Dataset entries:
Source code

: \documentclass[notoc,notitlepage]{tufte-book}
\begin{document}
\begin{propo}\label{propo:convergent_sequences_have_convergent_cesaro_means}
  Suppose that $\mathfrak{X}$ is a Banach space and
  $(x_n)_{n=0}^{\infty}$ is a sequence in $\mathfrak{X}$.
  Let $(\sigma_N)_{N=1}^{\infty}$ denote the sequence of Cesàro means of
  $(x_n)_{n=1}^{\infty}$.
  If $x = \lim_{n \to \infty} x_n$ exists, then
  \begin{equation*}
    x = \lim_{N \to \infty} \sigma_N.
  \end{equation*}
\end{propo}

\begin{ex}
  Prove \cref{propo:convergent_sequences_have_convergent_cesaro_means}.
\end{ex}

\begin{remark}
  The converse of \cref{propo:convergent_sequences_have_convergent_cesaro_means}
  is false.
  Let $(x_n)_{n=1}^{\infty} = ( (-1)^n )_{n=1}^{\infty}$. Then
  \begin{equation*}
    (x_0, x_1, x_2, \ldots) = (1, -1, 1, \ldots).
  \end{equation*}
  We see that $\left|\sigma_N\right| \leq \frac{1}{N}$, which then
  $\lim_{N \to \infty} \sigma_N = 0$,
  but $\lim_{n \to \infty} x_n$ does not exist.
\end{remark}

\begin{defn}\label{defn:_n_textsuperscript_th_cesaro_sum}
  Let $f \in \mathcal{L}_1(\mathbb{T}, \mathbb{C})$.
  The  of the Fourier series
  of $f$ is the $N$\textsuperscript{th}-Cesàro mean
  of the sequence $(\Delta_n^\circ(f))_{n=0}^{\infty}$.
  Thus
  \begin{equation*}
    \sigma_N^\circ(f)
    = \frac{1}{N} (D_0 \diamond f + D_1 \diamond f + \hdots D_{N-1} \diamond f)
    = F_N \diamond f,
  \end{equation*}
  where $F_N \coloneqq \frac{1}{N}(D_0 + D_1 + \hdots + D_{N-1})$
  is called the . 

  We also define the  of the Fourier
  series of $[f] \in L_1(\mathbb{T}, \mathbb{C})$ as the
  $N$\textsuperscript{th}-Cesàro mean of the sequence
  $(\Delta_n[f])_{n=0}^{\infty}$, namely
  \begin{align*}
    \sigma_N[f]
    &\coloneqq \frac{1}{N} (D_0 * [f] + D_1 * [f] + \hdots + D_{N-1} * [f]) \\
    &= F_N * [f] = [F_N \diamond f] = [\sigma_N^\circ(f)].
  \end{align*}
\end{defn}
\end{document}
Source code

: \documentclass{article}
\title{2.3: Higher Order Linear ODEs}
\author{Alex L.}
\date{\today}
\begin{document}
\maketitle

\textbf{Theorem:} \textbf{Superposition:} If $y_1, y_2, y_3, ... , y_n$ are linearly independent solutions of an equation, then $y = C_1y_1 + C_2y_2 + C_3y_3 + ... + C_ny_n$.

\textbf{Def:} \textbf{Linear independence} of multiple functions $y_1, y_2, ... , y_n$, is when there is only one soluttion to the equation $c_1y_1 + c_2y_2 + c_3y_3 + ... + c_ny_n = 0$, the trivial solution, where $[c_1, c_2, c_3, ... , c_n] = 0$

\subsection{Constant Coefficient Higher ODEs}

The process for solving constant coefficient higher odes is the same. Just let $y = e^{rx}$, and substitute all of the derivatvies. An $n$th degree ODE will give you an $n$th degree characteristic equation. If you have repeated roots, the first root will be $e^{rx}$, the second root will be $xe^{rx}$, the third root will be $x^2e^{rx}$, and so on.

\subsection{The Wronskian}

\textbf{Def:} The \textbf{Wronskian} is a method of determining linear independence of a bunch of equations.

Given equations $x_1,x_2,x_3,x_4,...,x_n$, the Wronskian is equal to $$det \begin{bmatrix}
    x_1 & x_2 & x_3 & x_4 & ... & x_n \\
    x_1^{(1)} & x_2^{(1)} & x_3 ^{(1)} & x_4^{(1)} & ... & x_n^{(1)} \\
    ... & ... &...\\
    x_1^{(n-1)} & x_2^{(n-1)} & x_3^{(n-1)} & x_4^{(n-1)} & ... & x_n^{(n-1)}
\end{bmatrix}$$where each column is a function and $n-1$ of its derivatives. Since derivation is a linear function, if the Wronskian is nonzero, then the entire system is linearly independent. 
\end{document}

== TASK ITEM ==
The records above need to be transcribed in full. Keep every character unchanged.

== TASK SOLUTION ==
Source code

: \documentclass[notoc,notitlepage]{tufte-book}
\begin{document}
\begin{propo}\label{propo:convergent_sequences_have_convergent_cesaro_means}
  Suppose that $\mathfrak{X}$ is a Banach space and
  $(x_n)_{n=0}^{\infty}$ is a sequence in $\mathfrak{X}$.
  Let $(\sigma_N)_{N=1}^{\infty}$ denote the sequence of Cesàro means of
  $(x_n)_{n=1}^{\infty}$.
  If $x = \lim_{n \to \infty} x_n$ exists, then
  \begin{equation*}
    x = \lim_{N \to \infty} \sigma_N.
  \end{equation*}
\end{propo}

\begin{ex}
  Prove \cref{propo:convergent_sequences_have_convergent_cesaro_means}.
\end{ex}

\begin{remark}
  The converse of \cref{propo:convergent_sequences_have_convergent_cesaro_means}
  is false.
  Let $(x_n)_{n=1}^{\infty} = ( (-1)^n )_{n=1}^{\infty}$. Then
  \begin{equation*}
    (x_0, x_1, x_2, \ldots) = (1, -1, 1, \ldots).
  \end{equation*}
  We see that $\left|\sigma_N\right| \leq \frac{1}{N}$, which then
  $\lim_{N \to \infty} \sigma_N = 0$,
  but $\lim_{n \to \infty} x_n$ does not exist.
\end{remark}

\begin{defn}\label{defn:_n_textsuperscript_th_cesaro_sum}
  Let $f \in \mathcal{L}_1(\mathbb{T}, \mathbb{C})$.
  The  of the Fourier series
  of $f$ is the $N$\textsuperscript{th}-Cesàro mean
  of the sequence $(\Delta_n^\circ(f))_{n=0}^{\infty}$.
  Thus
  \begin{equation*}
    \sigma_N^\circ(f)
    = \frac{1}{N} (D_0 \diamond f + D_1 \diamond f + \hdots D_{N-1} \diamond f)
    = F_N \diamond f,
  \end{equation*}
  where $F_N \coloneqq \frac{1}{N}(D_0 + D_1 + \hdots + D_{N-1})$
  is called the . 

  We also define the  of the Fourier
  series of $[f] \in L_1(\mathbb{T}, \mathbb{C})$ as the
  $N$\textsuperscript{th}-Cesàro mean of the sequence
  $(\Delta_n[f])_{n=0}^{\infty}$, namely
  \begin{align*}
    \sigma_N[f]
    &\coloneqq \frac{1}{N} (D_0 * [f] + D_1 * [f] + \hdots + D_{N-1} * [f]) \\
    &= F_N * [f] = [F_N \diamond f] = [\sigma_N^\circ(f)].
  \end{align*}
\end{defn}
\end{document}
Source code

: \documentclass{article}
\title{2.3: Higher Order Linear ODEs}
\author{Alex L.}
\date{\today}
\begin{document}
\maketitle

\textbf{Theorem:} \textbf{Superposition:} If $y_1, y_2, y_3, ... , y_n$ are linearly independent solutions of an equation, then $y = C_1y_1 + C_2y_2 + C_3y_3 + ... + C_ny_n$.

\textbf{Def:} \textbf{Linear independence} of multiple functions $y_1, y_2, ... , y_n$, is when there is only one soluttion to the equation $c_1y_1 + c_2y_2 + c_3y_3 + ... + c_ny_n = 0$, the trivial solution, where $[c_1, c_2, c_3, ... , c_n] = 0$

\subsection{Constant Coefficient Higher ODEs}

The process for solving constant coefficient higher odes is the same. Just let $y = e^{rx}$, and substitute all of the derivatvies. An $n$th degree ODE will give you an $n$th degree characteristic equation. If you have repeated roots, the first root will be $e^{rx}$, the second root will be $xe^{rx}$, the third root will be $x^2e^{rx}$, and so on.

\subsection{The Wronskian}

\textbf{Def:} The \textbf{Wronskian} is a method of determining linear independence of a bunch of equations.

Given equations $x_1,x_2,x_3,x_4,...,x_n$, the Wronskian is equal to $$det \begin{bmatrix}
    x_1 & x_2 & x_3 & x_4 & ... & x_n \\
    x_1^{(1)} & x_2^{(1)} & x_3 ^{(1)} & x_4^{(1)} & ... & x_n^{(1)} \\
    ... & ... &...\\
    x_1^{(n-1)} & x_2^{(n-1)} & x_3^{(n-1)} & x_4^{(n-1)} & ... & x_n^{(n-1)}
\end{bmatrix}$$where each column is a function and $n-1$ of its derivatives. Since derivation is a linear function, if the Wronskian is nonzero, then the entire system is linearly independent. 
\end{document}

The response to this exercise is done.